Questo misterioso virus, partito da un paese lontano della Cina di cui molti di noi neanche sapevano dell’esistenza, in poco tempo ha coinvolto il mondo intero, ha avuto oltre che drammatiche ripercussioni sul mondo esterno anche sul nostro mondo interno. Il virus ha costretto ogni singolo essere umano a farsi domande interiori, domande sulla nostra fragilità e su quella del mondo che ci accoglie.
Le immagini che ci accompagneranno per molto tempo, di città deserte, silenziose, dove la natura si riappropriava delle stesse con fenicotteri rosa, volpi, e meduse, in acque rischiarate dalla chiusura totale, hanno portato ognuno di noi a riflettere su come, abituati al nostro frenetico vivere, distratti e ottusi, su quanti danni, abbiamo prodotto quotidianamente al nostro pianeta.
Il riscaldamento globale, i ghiacciai che si assottigliano giornalmente, i polmoni verdi delle immense foreste amazzoniche che assottigliamo sempre più, dominati da un senso di potere, che ci rende ciechi sui danni irreparabili, che stiamo producendo al nostro pianeta e a noi stessi.
Il termine quarantena si è silenziosamente insinuato nel nostro linguaggio quotidiano e dei media.
La quarantena come punto di partenza
Il numero 40 è un numero che ricorre varie volte nella Bibbia. 40 è un tempo che produce trasformazione. Dopo 40 giorni di diluvio universale il cielo finalmente si rischiarò e ci fu alleanza tra l’uomo e Dio. 40 giorni di Mosè sul Sinai, prima di ricevere le tavole della legge, 40 giorni di digiuno di Gesù prima di iniziare la sua Missione, l’Ascensione dopo 40 giorni dalla Resurrezione, forse… anche per noi questa quarantena ha rappresentato qualcosa di importante, definitivo; dall’assenza della consueta vita quotidiana, alla possibilità di costruire un cambiamento per il futuro, alla possibilità di stabilire un equilibrio con il pianeta e tutte le creature, che la abitano.
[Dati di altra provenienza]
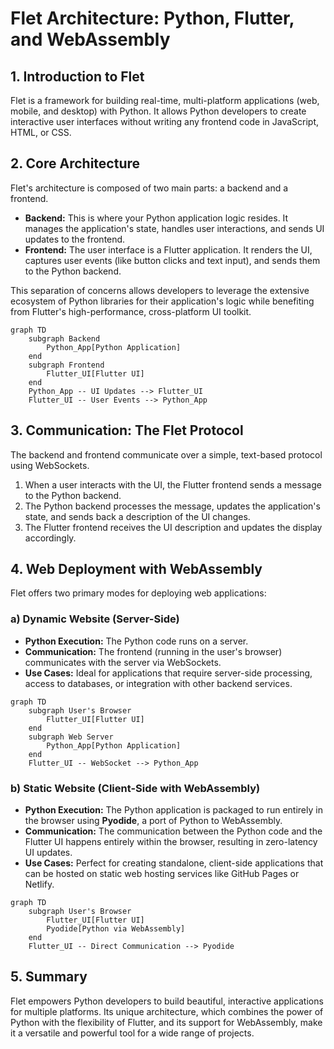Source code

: # Flet Architecture: Python, Flutter, and WebAssembly

## 1. Introduction to Flet

Flet is a framework for building real-time, multi-platform applications (web, mobile, and desktop) with Python. It allows Python developers to create interactive user interfaces without writing any frontend code in JavaScript, HTML, or CSS.

## 2. Core Architecture

Flet's architecture is composed of two main parts: a backend and a frontend.

*   **Backend:** This is where your Python application logic resides. It manages the application's state, handles user interactions, and sends UI updates to the frontend.
*   **Frontend:** The user interface is a Flutter application. It renders the UI, captures user events (like button clicks and text input), and sends them to the Python backend.

This separation of concerns allows developers to leverage the extensive ecosystem of Python libraries for their application's logic while benefiting from Flutter's high-performance, cross-platform UI toolkit.

```mermaid
graph TD
    subgraph Backend
        Python_App[Python Application]
    end
    subgraph Frontend
        Flutter_UI[Flutter UI]
    end
    Python_App -- UI Updates --> Flutter_UI
    Flutter_UI -- User Events --> Python_App
```

## 3. Communication: The Flet Protocol

The backend and frontend communicate over a simple, text-based protocol using WebSockets.

1.  When a user interacts with the UI, the Flutter frontend sends a message to the Python backend.
2.  The Python backend processes the message, updates the application's state, and sends back a description of the UI changes.
3.  The Flutter frontend receives the UI description and updates the display accordingly.

## 4. Web Deployment with WebAssembly

Flet offers two primary modes for deploying web applications:

### a) Dynamic Website (Server-Side)

*   **Python Execution:** The Python code runs on a server.
*   **Communication:** The frontend (running in the user's browser) communicates with the server via WebSockets.
*   **Use Cases:** Ideal for applications that require server-side processing, access to databases, or integration with other backend services.

```mermaid
graph TD
    subgraph User's Browser
        Flutter_UI[Flutter UI]
    end
    subgraph Web Server
        Python_App[Python Application]
    end
    Flutter_UI -- WebSocket --> Python_App
```

### b) Static Website (Client-Side with WebAssembly)

*   **Python Execution:** The Python application is packaged to run entirely in the browser using **Pyodide**, a port of Python to WebAssembly.
*   **Communication:** The communication between the Python code and the Flutter UI happens entirely within the browser, resulting in zero-latency UI updates.
*   **Use Cases:** Perfect for creating standalone, client-side applications that can be hosted on static web hosting services like GitHub Pages or Netlify.

```mermaid
graph TD
    subgraph User's Browser
        Flutter_UI[Flutter UI]
        Pyodide[Python via WebAssembly]
    end
    Flutter_UI -- Direct Communication --> Pyodide
```

## 5. Summary

Flet empowers Python developers to build beautiful, interactive applications for multiple platforms. Its unique architecture, which combines the power of Python with the flexibility of Flutter, and its support for WebAssembly, make it a versatile and powerful tool for a wide range of projects.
Questo tempo scandito dall’emergenza del coronavirus è qualcosa che segna un cambiamento profondo della storia, ci costringerà a rivedere le nostre priorità, i nostri modi di socializzare, il nostro modo di stare insieme. Quello che era la nostra normalità prima del coronavirus, probabilmente non tornerà più o perlomeno non come prima, ma se sapremo cogliere l’opportunità per migliorarci, questa esperienza dolorosa potrà trasformarsi in qualcosa di costruttivo e trasformativo per noi e per il mondo che ci accoglie.